### TASK OBJECTIVE
The expected output is each line below containing "boot", copied in full.

### RECORD EXTRACTS
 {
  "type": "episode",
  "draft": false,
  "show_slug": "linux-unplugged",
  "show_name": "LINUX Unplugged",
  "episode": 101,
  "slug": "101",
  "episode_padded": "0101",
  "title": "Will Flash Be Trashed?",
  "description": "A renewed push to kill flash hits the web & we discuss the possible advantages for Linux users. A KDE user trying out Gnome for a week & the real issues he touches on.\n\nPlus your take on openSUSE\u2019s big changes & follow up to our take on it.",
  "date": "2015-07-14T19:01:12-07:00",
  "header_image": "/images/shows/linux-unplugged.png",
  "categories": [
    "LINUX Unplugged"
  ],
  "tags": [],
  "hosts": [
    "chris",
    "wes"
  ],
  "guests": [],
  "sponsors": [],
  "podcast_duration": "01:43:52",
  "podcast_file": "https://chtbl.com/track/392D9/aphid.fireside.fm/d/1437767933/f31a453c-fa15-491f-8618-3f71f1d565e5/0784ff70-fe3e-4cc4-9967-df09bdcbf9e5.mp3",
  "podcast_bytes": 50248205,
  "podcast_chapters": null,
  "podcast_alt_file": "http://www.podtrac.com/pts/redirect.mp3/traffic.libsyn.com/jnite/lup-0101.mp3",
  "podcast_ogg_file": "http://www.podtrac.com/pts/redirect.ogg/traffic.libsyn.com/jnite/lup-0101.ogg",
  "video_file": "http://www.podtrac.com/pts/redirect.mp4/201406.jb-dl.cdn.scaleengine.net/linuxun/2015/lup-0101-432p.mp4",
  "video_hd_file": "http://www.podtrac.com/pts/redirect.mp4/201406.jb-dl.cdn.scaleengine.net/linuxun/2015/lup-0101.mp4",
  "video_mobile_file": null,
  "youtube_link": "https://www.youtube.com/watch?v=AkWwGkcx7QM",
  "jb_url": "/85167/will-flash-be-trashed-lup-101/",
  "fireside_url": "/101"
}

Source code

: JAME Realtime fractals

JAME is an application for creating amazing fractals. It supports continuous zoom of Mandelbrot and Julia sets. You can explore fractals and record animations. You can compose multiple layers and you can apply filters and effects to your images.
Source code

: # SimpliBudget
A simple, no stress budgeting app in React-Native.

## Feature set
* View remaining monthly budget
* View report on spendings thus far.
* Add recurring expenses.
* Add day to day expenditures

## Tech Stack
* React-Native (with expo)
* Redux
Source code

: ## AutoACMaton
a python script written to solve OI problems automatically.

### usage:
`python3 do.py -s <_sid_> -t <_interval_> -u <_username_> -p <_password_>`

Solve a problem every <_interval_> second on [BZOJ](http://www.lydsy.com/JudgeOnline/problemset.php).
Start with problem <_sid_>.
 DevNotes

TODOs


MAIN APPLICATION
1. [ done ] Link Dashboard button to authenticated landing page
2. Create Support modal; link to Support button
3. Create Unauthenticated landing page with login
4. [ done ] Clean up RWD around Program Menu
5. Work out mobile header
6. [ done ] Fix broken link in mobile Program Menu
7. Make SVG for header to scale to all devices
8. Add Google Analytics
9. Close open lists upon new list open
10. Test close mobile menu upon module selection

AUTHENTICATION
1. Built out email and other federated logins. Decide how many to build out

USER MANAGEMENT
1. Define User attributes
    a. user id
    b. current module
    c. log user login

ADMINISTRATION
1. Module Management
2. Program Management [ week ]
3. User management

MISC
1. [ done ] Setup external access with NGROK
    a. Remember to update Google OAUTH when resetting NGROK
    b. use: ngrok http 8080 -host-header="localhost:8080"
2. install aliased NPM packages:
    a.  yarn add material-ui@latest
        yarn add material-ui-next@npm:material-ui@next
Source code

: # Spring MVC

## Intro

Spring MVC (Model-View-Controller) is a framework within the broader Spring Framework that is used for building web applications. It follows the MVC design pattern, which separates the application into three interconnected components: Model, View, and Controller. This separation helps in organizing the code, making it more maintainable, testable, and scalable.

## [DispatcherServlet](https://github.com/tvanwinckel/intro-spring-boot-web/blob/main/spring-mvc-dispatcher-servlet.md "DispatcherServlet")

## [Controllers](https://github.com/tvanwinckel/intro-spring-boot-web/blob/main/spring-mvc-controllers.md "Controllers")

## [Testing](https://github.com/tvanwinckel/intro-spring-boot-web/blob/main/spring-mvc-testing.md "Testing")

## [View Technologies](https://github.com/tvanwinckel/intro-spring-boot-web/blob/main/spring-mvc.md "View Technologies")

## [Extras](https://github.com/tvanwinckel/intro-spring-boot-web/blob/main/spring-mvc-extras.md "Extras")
==
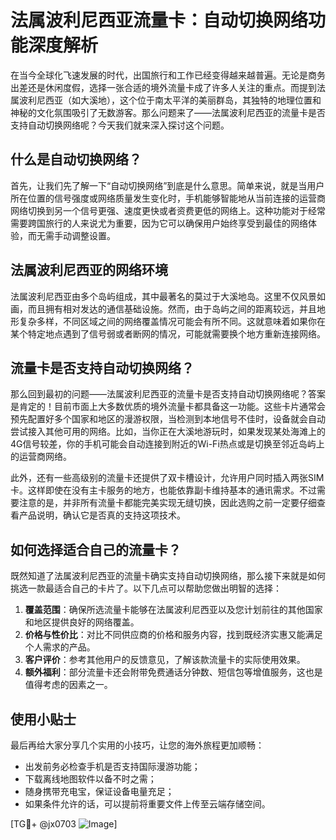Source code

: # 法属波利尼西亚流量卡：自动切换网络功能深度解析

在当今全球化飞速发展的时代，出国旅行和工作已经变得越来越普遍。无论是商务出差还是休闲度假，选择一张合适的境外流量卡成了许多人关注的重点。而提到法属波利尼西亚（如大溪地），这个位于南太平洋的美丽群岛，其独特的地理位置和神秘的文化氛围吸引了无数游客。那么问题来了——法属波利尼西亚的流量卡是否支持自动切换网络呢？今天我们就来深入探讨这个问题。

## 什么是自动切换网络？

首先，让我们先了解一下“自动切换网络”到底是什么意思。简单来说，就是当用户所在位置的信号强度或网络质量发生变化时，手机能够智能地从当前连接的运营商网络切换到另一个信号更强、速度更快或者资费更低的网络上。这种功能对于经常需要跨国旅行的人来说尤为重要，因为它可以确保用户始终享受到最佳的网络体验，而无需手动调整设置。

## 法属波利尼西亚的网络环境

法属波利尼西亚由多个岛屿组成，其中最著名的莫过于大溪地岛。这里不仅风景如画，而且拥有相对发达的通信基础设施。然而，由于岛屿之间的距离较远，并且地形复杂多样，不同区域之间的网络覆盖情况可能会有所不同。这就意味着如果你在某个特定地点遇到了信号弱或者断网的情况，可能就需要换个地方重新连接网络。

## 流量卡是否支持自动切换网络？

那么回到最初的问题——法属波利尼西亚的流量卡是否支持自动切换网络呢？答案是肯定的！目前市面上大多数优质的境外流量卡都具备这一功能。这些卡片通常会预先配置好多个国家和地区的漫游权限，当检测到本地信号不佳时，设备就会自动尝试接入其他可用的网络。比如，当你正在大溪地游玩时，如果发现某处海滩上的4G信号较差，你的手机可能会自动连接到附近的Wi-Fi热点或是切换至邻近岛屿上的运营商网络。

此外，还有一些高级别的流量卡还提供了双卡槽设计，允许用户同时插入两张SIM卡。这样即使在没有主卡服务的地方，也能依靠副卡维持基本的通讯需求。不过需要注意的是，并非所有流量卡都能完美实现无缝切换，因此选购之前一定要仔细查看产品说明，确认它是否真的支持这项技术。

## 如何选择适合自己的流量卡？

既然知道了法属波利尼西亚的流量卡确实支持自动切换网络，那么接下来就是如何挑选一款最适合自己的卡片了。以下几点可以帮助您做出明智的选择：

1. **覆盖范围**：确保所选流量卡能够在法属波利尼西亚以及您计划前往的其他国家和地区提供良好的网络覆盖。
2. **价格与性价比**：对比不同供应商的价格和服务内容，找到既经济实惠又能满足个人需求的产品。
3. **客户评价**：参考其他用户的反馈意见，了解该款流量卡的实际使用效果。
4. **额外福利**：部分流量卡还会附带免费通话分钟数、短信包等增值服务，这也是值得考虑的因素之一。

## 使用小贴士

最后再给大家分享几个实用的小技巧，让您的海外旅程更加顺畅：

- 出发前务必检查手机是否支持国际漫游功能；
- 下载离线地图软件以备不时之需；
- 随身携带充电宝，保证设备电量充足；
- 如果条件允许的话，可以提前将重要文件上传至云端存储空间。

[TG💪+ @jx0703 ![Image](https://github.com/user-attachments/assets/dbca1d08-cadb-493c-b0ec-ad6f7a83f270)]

### OUTPUT BELOW
## [DispatcherServlet](https://github.com/tvanwinckel/intro-spring-boot-web/blob/main/spring-mvc-dispatcher-servlet.md "DispatcherServlet")
## [Controllers](https://github.com/tvanwinckel/intro-spring-boot-web/blob/main/spring-mvc-controllers.md "Controllers")
## [Testing](https://github.com/tvanwinckel/intro-spring-boot-web/blob/main/spring-mvc-testing.md "Testing")
## [View Technologies](https://github.com/tvanwinckel/intro-spring-boot-web/blob/main/spring-mvc.md "View Technologies")
## [Extras](https://github.com/tvanwinckel/intro-spring-boot-web/blob/main/spring-mvc-extras.md "Extras")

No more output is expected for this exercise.